Farah defied a torrid 2014 to stroll to 10,000m gold with fellow-countryman Andy Vernon winning silver, before American-born Porter claimed first spot in the 100m hurdles.
But Dasaolu arguably grabbed the headlines, as after favourite Jimmy Vicaut withdrew before the 100m final, the Brit stormed to his first major medal in a time of 10.06 in inclement Swiss conditions, while Harry Aikines-Aryeetey took bronze.
"I'd have loved to have gone quicker but the championships are all about executing your race," he said.
"In the build-up we had delays and faulty starts so it was about concentrating. I didn't think I got the best of starts and I actually thought I messed up my opportunity of even picking up a medal but once I got through my drive phase I was able to pull away.
"Of course winning a medal is going to give me confidence but I'm under no illusion that there are guys out there running 9.8 and 9.9sec on a regular basis," he added. "There is still work to be done to improve me as an athlete."
Earlier, Farah – following a year in which he finished a disappointing eighth at the London Marathon and withdrew from the Commonwealth Games after collapsing in his bathroom – returned to form to regain his 10,000m European title with a dominant display.
The 31-year-old will go for a second gold of the championships and a 14th major title in the 5,000m on Sunday.
"I was really ill a few weeks ago but training has gone well," said Farah. "Winning the European Championships again really does mean a lot to me.

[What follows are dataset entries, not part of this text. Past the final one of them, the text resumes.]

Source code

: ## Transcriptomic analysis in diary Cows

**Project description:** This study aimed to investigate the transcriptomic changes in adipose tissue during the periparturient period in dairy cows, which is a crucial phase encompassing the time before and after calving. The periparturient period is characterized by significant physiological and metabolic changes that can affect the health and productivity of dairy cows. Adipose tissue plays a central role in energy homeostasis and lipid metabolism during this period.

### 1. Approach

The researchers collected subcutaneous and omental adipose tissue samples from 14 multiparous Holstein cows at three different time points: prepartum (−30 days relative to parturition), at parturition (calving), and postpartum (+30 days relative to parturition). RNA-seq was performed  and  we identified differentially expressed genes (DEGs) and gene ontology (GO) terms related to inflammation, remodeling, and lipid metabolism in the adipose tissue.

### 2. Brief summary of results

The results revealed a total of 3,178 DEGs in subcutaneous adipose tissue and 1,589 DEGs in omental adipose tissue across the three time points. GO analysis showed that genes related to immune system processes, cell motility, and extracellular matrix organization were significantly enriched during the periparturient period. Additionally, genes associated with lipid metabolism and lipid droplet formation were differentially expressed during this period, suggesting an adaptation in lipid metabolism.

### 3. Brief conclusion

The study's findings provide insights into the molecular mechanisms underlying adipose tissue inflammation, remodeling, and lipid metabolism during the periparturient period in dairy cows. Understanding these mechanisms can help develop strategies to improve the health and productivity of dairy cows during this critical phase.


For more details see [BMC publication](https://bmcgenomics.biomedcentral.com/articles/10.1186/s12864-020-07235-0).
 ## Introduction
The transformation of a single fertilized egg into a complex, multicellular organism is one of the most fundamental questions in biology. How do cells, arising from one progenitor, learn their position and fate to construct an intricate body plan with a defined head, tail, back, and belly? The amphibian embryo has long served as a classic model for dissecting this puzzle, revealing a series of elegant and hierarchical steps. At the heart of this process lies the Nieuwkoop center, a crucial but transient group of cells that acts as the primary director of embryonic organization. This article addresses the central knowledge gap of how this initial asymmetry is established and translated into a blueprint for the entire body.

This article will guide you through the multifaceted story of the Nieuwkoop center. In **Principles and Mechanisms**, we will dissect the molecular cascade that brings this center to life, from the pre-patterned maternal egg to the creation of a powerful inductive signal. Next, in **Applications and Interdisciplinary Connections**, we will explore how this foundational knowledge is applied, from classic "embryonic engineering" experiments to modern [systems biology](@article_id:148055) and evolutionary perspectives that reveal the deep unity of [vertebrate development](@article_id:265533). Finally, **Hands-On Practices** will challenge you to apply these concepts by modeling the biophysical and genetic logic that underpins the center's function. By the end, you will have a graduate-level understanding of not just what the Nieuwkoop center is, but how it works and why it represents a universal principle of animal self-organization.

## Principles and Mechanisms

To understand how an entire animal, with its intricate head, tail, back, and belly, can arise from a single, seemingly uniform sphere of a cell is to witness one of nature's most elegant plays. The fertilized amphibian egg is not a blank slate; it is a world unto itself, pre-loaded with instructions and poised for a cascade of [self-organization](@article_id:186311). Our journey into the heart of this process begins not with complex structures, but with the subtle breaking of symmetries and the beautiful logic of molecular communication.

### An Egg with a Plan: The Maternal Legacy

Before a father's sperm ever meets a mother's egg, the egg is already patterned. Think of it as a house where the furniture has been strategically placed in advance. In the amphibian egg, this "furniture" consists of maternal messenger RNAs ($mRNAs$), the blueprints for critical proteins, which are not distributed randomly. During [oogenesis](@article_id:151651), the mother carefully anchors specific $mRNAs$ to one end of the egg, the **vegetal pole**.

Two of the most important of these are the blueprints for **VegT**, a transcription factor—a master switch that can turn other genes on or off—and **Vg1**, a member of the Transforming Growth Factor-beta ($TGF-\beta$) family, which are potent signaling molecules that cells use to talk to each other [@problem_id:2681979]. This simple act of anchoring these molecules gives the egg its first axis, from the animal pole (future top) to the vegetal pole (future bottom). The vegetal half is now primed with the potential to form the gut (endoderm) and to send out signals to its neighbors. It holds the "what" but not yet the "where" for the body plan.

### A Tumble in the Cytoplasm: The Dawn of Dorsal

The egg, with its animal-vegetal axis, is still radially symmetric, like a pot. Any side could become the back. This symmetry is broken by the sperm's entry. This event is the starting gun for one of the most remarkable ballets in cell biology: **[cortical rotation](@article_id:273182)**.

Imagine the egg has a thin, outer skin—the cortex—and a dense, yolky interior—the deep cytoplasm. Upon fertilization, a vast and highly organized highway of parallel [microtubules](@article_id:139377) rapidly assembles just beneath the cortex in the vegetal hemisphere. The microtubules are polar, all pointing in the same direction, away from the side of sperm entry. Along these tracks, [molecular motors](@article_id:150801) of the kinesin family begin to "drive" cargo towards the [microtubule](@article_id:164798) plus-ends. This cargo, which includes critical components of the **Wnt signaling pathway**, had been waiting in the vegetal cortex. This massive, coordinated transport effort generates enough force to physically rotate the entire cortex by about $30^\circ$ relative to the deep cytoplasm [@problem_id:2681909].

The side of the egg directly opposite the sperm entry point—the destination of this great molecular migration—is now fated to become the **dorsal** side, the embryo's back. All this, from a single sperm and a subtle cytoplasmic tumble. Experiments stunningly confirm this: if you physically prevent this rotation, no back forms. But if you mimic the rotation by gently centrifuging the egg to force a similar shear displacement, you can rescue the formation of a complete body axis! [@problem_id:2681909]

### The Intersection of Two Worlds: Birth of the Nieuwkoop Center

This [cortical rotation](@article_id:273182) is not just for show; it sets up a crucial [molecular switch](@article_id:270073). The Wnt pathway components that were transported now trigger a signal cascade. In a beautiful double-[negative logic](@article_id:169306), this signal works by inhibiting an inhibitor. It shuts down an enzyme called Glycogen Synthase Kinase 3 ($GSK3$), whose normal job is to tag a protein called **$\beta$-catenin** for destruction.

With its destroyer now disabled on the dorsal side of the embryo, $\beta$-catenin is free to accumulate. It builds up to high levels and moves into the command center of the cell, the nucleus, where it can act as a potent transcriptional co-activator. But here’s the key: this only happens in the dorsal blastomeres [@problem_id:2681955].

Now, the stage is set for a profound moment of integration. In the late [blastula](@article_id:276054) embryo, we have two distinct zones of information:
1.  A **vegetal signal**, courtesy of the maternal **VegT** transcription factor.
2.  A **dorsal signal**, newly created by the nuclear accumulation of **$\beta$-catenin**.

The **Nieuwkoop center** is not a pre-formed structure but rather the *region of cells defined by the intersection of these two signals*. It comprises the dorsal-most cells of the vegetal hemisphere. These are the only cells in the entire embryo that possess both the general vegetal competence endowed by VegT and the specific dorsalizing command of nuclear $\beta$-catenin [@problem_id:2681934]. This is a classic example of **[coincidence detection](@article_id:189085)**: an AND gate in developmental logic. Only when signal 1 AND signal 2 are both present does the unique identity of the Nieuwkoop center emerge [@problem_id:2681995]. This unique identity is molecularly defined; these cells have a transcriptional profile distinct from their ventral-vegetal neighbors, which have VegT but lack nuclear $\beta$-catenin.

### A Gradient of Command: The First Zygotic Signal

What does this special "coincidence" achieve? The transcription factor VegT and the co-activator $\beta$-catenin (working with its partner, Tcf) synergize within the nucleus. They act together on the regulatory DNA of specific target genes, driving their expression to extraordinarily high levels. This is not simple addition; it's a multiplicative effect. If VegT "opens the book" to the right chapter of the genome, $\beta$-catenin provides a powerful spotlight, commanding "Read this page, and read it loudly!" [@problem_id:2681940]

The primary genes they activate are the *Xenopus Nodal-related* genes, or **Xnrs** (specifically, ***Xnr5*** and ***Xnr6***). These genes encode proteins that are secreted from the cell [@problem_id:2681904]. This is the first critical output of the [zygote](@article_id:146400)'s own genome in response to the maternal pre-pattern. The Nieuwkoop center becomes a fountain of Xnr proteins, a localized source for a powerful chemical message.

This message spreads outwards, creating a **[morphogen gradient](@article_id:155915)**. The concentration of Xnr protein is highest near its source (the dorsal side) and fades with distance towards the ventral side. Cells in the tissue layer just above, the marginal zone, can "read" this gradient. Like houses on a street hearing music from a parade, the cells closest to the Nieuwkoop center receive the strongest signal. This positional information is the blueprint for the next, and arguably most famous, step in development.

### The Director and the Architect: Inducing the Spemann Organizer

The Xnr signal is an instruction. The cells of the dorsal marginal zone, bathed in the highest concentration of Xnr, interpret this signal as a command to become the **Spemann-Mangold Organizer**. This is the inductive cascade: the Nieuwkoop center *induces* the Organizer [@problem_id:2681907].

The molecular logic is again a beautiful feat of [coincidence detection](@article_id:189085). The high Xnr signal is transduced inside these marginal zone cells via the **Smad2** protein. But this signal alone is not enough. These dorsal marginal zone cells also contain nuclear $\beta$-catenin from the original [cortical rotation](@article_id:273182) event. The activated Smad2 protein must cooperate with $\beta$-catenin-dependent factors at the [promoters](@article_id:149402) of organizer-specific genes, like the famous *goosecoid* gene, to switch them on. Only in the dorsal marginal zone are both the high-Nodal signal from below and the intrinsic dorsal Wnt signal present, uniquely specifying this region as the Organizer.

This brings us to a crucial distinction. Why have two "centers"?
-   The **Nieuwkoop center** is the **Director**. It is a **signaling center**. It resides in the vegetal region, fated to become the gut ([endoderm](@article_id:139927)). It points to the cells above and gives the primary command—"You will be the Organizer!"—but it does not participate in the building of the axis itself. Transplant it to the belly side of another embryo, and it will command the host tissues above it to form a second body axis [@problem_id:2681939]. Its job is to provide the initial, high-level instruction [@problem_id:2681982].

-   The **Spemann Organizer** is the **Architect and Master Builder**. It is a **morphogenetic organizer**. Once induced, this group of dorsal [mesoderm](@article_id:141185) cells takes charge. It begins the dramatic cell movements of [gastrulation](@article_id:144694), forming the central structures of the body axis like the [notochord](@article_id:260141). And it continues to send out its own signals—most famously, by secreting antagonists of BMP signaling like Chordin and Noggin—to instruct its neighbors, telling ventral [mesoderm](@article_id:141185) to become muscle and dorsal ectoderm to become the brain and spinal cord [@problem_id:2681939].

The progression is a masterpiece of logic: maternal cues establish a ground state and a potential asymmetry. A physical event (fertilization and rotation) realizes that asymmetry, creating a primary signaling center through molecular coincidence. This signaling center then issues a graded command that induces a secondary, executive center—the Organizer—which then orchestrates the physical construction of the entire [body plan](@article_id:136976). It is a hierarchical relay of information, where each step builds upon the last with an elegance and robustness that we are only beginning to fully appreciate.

"I didn't want to let people down after missing the Commonwealth Games - it hasn't been easy.
"I won the 5,000m and 10,000m double in Barcelona in 2010 and I won one title in Helsinki two years ago. Now I'm excited for the 5,000m and I hope to run well again."
Porter then realised her potential by grabbing 100m hurdles gold in Zurich in torrid conditions for hurdling to continue GB's golden streak by finishing ahead of France's Cindy Billaud.
"This is my first gold medal so I couldn't be happier," she said. "I had a great start but the rest of my race wasn't great. But it's really important to stay composed and execute the 10 hurdles to the best of your ability."
A surprise fifth medal of the evening came in the form of Ashleigh Nelson in the women's 100m, as the 23-year-old dipped for a bronze medal behind Netherlands' Dafne Schippers.
"The last few years have just been managing injuries and it's been tough," said Nelson. "This year I wanted to come back and make sure I was in the final here because when you're in it you never know what might happen."
The quintet's success is expected to be added to on Thursday when Conrad Williams, Martin Rooney and Matthew Hudson-Smith go in the men's 400m final, while Christine Ohuruogu runs in the women's 400m event.